Sistemi informativi: gli attacchi sono ormai inevitabili
Come scoprire in tempo quando viene sferrato un attacco informatico? È una delle domande più ricorrenti tra le organizzazioni. La questione del tempo necessario per l’identificazione rimane irrisolta, poiché gli attacchi possono essere scatenati nelle parti più remote, per non dire più imprevedibili, dei sistemi informatici. Su questo punto, la dottrina si è evoluta: dopo aver ritenuto a lungo necessario erigere barriere impenetrabili e quindi proteggere i sistemi, molte aziende sono arrivate ad ammettere che un attacco è inevitabile e che va combattuto dal momento in cui avviene la violazione. Questo nuovo approccio sta progredendo tanto più rapidamente quanto più gli ambienti si spostano sul cloud, in un contesto di decentramento delle attività accentuato dal lavoro da remoto. In effetti, l’area da monitorare sta diventando sempre più ampia: il territorio che l’azienda è chiamata a proteggere è sproporzionatamente grande, con ramificazioni all’interno del cloud, ma anche nell’ufficio personale di ciascun dipendente.

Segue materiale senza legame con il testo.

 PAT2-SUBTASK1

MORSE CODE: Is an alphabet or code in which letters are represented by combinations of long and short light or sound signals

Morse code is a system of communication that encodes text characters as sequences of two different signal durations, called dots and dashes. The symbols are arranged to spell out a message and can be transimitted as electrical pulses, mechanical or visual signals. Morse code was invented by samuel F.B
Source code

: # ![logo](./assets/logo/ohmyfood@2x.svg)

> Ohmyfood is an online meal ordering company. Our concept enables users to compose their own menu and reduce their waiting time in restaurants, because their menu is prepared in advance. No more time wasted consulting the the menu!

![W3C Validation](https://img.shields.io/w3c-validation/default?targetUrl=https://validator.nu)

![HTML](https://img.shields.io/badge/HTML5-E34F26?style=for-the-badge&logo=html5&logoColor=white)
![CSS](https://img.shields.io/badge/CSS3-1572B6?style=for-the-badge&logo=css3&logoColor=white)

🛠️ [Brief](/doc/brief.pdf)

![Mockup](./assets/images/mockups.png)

Intendersi su cosa sia una vulnerabilità
È su questo punto che probabilmente le aziende private e le organizzazioni pubbliche devono ancora maturare. È ormai impossibile pensare che ogni sistema informatico sia totalmente conosciuto e controllato da un’organizzazione, perché il cloud non permette più di comprendere il sistema nel suo complesso. Non si tratta più di una sorta di circuito chiuso: al contrario, funziona grazie a elementi a esso esterni – ma anche necessari.
A questo va aggiunta un altro elemento, che rende il sistema stesso generatore delle proprie vulnerabilità. Nelle professioni informatiche ci siamo abituati a definire le vulnerabilità come punti deboli. Pensiamo che questa debolezza permetta a un attaccante di sferrare un colpo, più o meno forte, e che debba essere riparata per essere protetta. Tuttavia, attualmente vediamo sempre più prove del fatto che i nostri sistemi informatici sono ontologicamente vulnerabili: sono alcune parti della loro struttura a renderli fallibili. È il caso, ad esempio, di Active Directory (AD), che utilizza nel suo funzionamento elementi che sappiamo per esperienza essere vulnerabili. Questi elementi sono necessari per il corretto funzionamento del sistema, ma allo stesso tempo comportano una debolezza che pone l’organizzazione sotto la minaccia permanente di un attacco informatico.
Questi sviluppi depongono a favore dell’approccio che punta all’identificazione di qualsiasi attacco informatico una volta che questo è iniziato. Di fronte a un comportamento sospetto, esistono strumenti e soluzioni in grado di rilevare ogni possibile movimento dannoso nel momento stesso in cui si manifesta all’interno del sistema. Queste soluzioni sono attualmente le uniche in grado di affrontare efficacemente le sfide che stiamo affrontando, proprio perché aiutano a osservare e isolare i criminali informatici.